Question: While hunting ducks a few months ago at my hunt club, my son shot a double banded wood duck. It had the normal metal band on one leg and on the other leg it had a pink plastic band with the number 9 on it. The club next to us raises wood ducks and we were wondering if it may have come from there? How can I best describe to my kids why some ducks are banded?
Answer: Bird banding is one of the most useful tools in the modern study of wild birds. Banding birds with uniquely numbered leg rings is meant to reference where and when each bird is banded, its age, sex, and any other information the bander thinks crucial to report to scientists.
Information from bands subsequently found and reported provides data on the range, distribution and migration habits, their relative numbers, annual production, life span, and causes of death of countless species of birds. Having this information increases scientists’ ability to understand bird habitat and behavior and assists them in their management and conservation efforts (source: USFWS website).

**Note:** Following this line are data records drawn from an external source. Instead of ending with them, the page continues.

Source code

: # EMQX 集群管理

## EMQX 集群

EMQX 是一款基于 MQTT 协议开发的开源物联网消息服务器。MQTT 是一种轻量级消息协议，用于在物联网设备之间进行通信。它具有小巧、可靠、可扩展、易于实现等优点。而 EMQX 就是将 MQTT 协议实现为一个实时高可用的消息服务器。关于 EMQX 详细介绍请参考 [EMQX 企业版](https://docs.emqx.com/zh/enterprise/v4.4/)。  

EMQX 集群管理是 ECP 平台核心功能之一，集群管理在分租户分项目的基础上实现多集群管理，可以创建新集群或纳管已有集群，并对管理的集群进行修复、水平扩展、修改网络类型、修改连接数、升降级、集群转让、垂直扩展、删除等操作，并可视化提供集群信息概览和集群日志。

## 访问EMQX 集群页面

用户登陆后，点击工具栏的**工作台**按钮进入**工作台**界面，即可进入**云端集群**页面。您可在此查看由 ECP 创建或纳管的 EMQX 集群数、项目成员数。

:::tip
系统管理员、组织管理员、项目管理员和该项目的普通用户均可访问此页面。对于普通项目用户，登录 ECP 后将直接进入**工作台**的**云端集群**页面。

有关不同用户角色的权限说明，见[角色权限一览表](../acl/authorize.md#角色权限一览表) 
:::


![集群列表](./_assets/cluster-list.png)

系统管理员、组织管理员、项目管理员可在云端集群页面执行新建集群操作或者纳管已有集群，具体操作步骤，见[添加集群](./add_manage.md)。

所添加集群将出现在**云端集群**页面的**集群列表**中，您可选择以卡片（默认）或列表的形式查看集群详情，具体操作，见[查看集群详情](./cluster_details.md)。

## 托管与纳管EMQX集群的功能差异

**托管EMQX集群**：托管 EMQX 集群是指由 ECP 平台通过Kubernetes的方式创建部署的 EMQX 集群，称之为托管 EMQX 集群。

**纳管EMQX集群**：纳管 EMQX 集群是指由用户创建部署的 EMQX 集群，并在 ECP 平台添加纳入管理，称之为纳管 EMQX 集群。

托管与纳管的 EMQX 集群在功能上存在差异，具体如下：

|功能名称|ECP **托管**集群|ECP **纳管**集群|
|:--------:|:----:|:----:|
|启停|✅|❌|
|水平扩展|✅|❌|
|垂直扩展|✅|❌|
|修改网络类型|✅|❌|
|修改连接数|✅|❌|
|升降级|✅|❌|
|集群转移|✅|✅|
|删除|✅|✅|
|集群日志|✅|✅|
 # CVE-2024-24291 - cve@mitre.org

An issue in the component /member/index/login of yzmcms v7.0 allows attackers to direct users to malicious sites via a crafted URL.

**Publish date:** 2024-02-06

As far as the bands you found, it depends on what kind of metal band the bird had. If the band was issued from the USFWS, then you can go to their website pwrc.usgs.gov/bbl and easily find out where it came from. If it is not a USFWS issued band, that likely means an organization may be providing nesting habitat via wood duck nest boxes, and then banding them as part of a federally-permitted study. Between the two bands, hopefully you can track some information down.
Question: My daughter and I were going to the store recently when we noticed a possum that had just crossed the road and was near the gutter on the other side of the road. The car in front of us veered to the other side of the road and ran over the possum on purpose. I have been told that possums are a protected animal. Who do I contact to report this? I was shocked and very angry that someone would do this on purpose. I have pictures of the car, the license plate and of the possum. I would appreciate any help in this matter. There is no excuse for this kind of cruelty.
Answer: Although opossums are not native to California, they are classified as nongame animals pursuant to Fish and Game Code section 4150, and they may not be taken in the manner you have described. However, these kinds of violations can be difficult to prove and prosecute because the drivers will likely claim it was unintentional and that they were distracted and swerving because of other issues inside the car such as a coffee spill, or dropped cell phone.
The driver might also claim he was attempting to avoid the animal but the animal got confused and ran back in the direction the car was veering, which does happen sometimes. Despite these possible scenarios however, what you described could be investigated as an illegal method of take. You can call the 24-hour CalTIP hotline at (888) 334-2258 or report by text message via “tip411 (numerically, 847411).
Question: I see many videos on YouTube regarding fishing along the California Aqueduct. As a main water supply line for California, I would think most areas would restrict access. Is there any information I can look up to find where the access areas are? I think most areas on the videos are in Southern California. I am looking for access to the California aqueduct around Central California.
Answer: There are many fishing access points along the aqueduct, and many have signs posted as well. To find some of these places, please check out the online fishing guide at wildlife.ca.gov/fishing/guide or our mobile fishing guide at dfg.ca.gov/mobile.